**TASK DETAILS**
Give back the records in full, with every line exactly as it was.

**DATA EXTRACTS**
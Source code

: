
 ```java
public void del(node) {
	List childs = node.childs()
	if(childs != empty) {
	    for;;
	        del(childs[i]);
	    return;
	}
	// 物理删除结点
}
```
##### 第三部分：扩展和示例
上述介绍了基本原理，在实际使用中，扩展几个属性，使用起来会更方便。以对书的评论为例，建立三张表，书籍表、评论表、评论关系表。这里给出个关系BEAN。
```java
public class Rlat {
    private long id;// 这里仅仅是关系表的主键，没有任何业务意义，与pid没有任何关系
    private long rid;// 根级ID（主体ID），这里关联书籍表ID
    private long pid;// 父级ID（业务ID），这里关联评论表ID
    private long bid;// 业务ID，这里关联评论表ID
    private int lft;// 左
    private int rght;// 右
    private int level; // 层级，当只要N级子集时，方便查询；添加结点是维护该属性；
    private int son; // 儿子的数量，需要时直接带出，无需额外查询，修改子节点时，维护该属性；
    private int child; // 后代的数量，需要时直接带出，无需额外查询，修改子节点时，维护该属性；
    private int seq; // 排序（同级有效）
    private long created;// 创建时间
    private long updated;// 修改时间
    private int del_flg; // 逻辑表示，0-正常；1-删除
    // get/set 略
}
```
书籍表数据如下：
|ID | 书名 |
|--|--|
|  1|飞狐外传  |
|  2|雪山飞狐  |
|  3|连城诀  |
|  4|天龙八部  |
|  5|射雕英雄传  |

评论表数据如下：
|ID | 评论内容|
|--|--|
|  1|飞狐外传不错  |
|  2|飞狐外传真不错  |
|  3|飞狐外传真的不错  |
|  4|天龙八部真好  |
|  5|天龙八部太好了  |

**RESPONSE FOR THIS EXERCISE**
Source code

:
 ```java
public void del(node) {
	List childs = node.childs()
	if(childs != empty) {
	    for;;
	        del(childs[i]);
	    return;
	}
	// 物理删除结点
}
```
##### 第三部分：扩展和示例
上述介绍了基本原理，在实际使用中，扩展几个属性，使用起来会更方便。以对书的评论为例，建立三张表，书籍表、评论表、评论关系表。这里给出个关系BEAN。
```java
public class Rlat {
    private long id;// 这里仅仅是关系表的主键，没有任何业务意义，与pid没有任何关系
    private long rid;// 根级ID（主体ID），这里关联书籍表ID
    private long pid;// 父级ID（业务ID），这里关联评论表ID
    private long bid;// 业务ID，这里关联评论表ID
    private int lft;// 左
    private int rght;// 右
    private int level; // 层级，当只要N级子集时，方便查询；添加结点是维护该属性；
    private int son; // 儿子的数量，需要时直接带出，无需额外查询，修改子节点时，维护该属性；
    private int child; // 后代的数量，需要时直接带出，无需额外查询，修改子节点时，维护该属性；
    private int seq; // 排序（同级有效）
    private long created;// 创建时间
    private long updated;// 修改时间
    private int del_flg; // 逻辑表示，0-正常；1-删除
    // get/set 略
}
```
书籍表数据如下：
|ID | 书名 |
|--|--|
|  1|飞狐外传  |
|  2|雪山飞狐  |
|  3|连城诀  |
|  4|天龙八部  |
|  5|射雕英雄传  |

评论表数据如下：
|ID | 评论内容|
|--|--|
|  1|飞狐外传不错  |
|  2|飞狐外传真不错  |
|  3|飞狐外传真的不错  |
|  4|天龙八部真好  |
|  5|天龙八部太好了  |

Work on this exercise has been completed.